Audimext: An approach to aid hearing impaired people
Team Members: Aakash NS, Insop Song, Himanshu Raj, Viraj Deshwal, Paridhi Singh
This project is an implementation inspired by a social cause to help hearing impaired people, not only in understanding and interpreting the speech by other humans around but also to analyse the noise in their background. Our model give them the option to grasp all the information like any other person by casting the background noise in the form of image/gifs at the same time displaying the text of the spoken conversation by other people. The application of this model can also be extended in transportation where existing models fail to depict the scene, i.e., convey the driver who is hearing impaired to know if there is a car honk at him. This could otherwise be a very dangerous situation.
2. Datasets and framework
We built the project on Pytorch and it's high end API - Fastai. We have used following datasets :
- Urban Sound Dataset (8K) https://urbansounddataset.weebly.com/urbansound8k.html
- AN4 (800) http://www.speech.cs.cmu.edu/databases/an4/
3. Model Design
We created a hybrid model which takes input in any wav form and gives the output in the form of Gif (for background) and text (for speech). We used two different pre-trained networks to classify various background and foreground sounds and transcribe the foreground speech, by converting the .wav files to its equivalent spectrogram using FFT and feeding them to the respective networks.

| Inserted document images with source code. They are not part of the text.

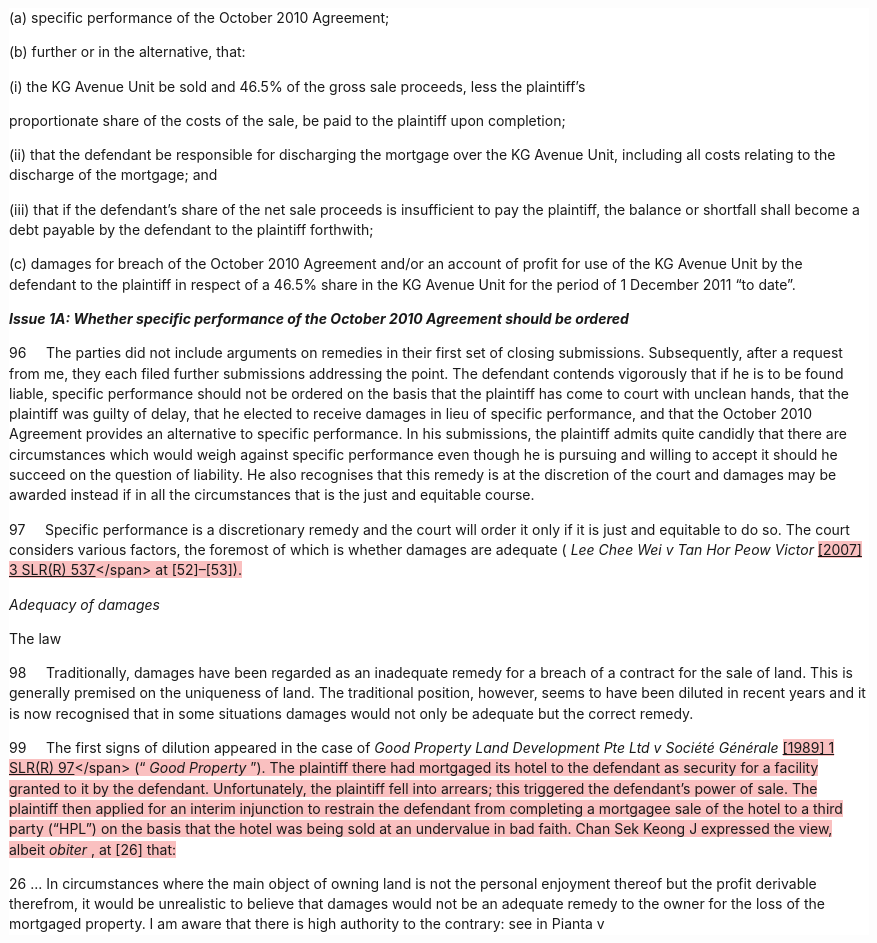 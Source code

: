  (a) specific performance of the October 2010 Agreement; 

 (b) further or in the alternative, that: 

 (i) the KG Avenue Unit be sold and 46.5% of the gross sale proceeds, less the plaintiff’s 


 proportionate share of the costs of the sale, be paid to the plaintiff upon completion; 

 (ii) that the defendant be responsible for discharging the mortgage over the KG Avenue Unit, including all costs relating to the discharge of the mortgage; and 

 (iii) that if the defendant’s share of the net sale proceeds is insufficient to pay the plaintiff, the balance or shortfall shall become a debt payable by the defendant to the plaintiff forthwith; 

 (c) damages for breach of the October 2010 Agreement and/or an account of profit for use of the KG Avenue Unit by the defendant to the plaintiff in respect of a 46.5% share in the KG Avenue Unit for the period of 1 December 2011 “to date”. 

**_Issue 1A: Whether specific performance of the October 2010 Agreement should be ordered_** 

96     The parties did not include arguments on remedies in their first set of closing submissions. Subsequently, after a request from me, they each filed further submissions addressing the point. The defendant contends vigorously that if he is to be found liable, specific performance should not be ordered on the basis that the plaintiff has come to court with unclean hands, that the plaintiff was guilty of delay, that he elected to receive damages in lieu of specific performance, and that the October 2010 Agreement provides an alternative to specific performance. In his submissions, the plaintiff admits quite candidly that there are circumstances which would weigh against specific performance even though he is pursuing and willing to accept it should he succeed on the question of liability. He also recognises that this remedy is at the discretion of the court and damages may be awarded instead if in all the circumstances that is the just and equitable course. 

97     Specific performance is a discretionary remedy and the court will order it only if it is just and equitable to do so. The court considers various factors, the foremost of which is whether damages are adequate ( _Lee Chee Wei v Tan Hor Peow Victor_ <span style="background-color: #FAC0C0" class="citation">[[2007] 3 SLR(R) 537]("https://www.open.gov.sg")</span> at [52]–[53]). 

_Adequacy of damages_ 

The law 

98     Traditionally, damages have been regarded as an inadequate remedy for a breach of a contract for the sale of land. This is generally premised on the uniqueness of land. The traditional position, however, seems to have been diluted in recent years and it is now recognised that in some situations damages would not only be adequate but the correct remedy. 

99     The first signs of dilution appeared in the case of _Good Property Land Development Pte Ltd v Société Générale_ <span style="background-color: #FAC0C0" class="citation">[[1989] 1 SLR(R) 97]("https://www.open.gov.sg")</span> (“ _Good Property_ ”). The plaintiff there had mortgaged its hotel to the defendant as security for a facility granted to it by the defendant. Unfortunately, the plaintiff fell into arrears; this triggered the defendant’s power of sale. The plaintiff then applied for an interim injunction to restrain the defendant from completing a mortgagee sale of the hotel to a third party (“HPL”) on the basis that the hotel was being sold at an undervalue in bad faith. Chan Sek Keong J expressed the view, albeit _obiter_ , at [26] that: 

 26 ... In circumstances where the main object of owning land is not the personal enjoyment thereof but the profit derivable therefrom, it would be unrealistic to believe that damages would not be an adequate remedy to the owner for the loss of the mortgaged property. I am aware that there is high authority to the contrary: see in Pianta v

ResNet50: Our input data, in the .wav form is initially fed into the ResNet50 model to help us segregate the 10 different background classes with 1 foreground (speech) class.
Transformer based ASR (FairSeq): We feed the output from the ResNet50 model if foreground class is detected, to the Transformer based ASR to convert speech to text. (https://arxiv.org/abs/1904.11660)
We prepared a web service using Flask and Rest API, that completes our project pipeline by stiching the networks, feeding them with the desired inputs and collect the outputs to present them in the respective visual formats. Our User Interface gives the user flexibility to click and play.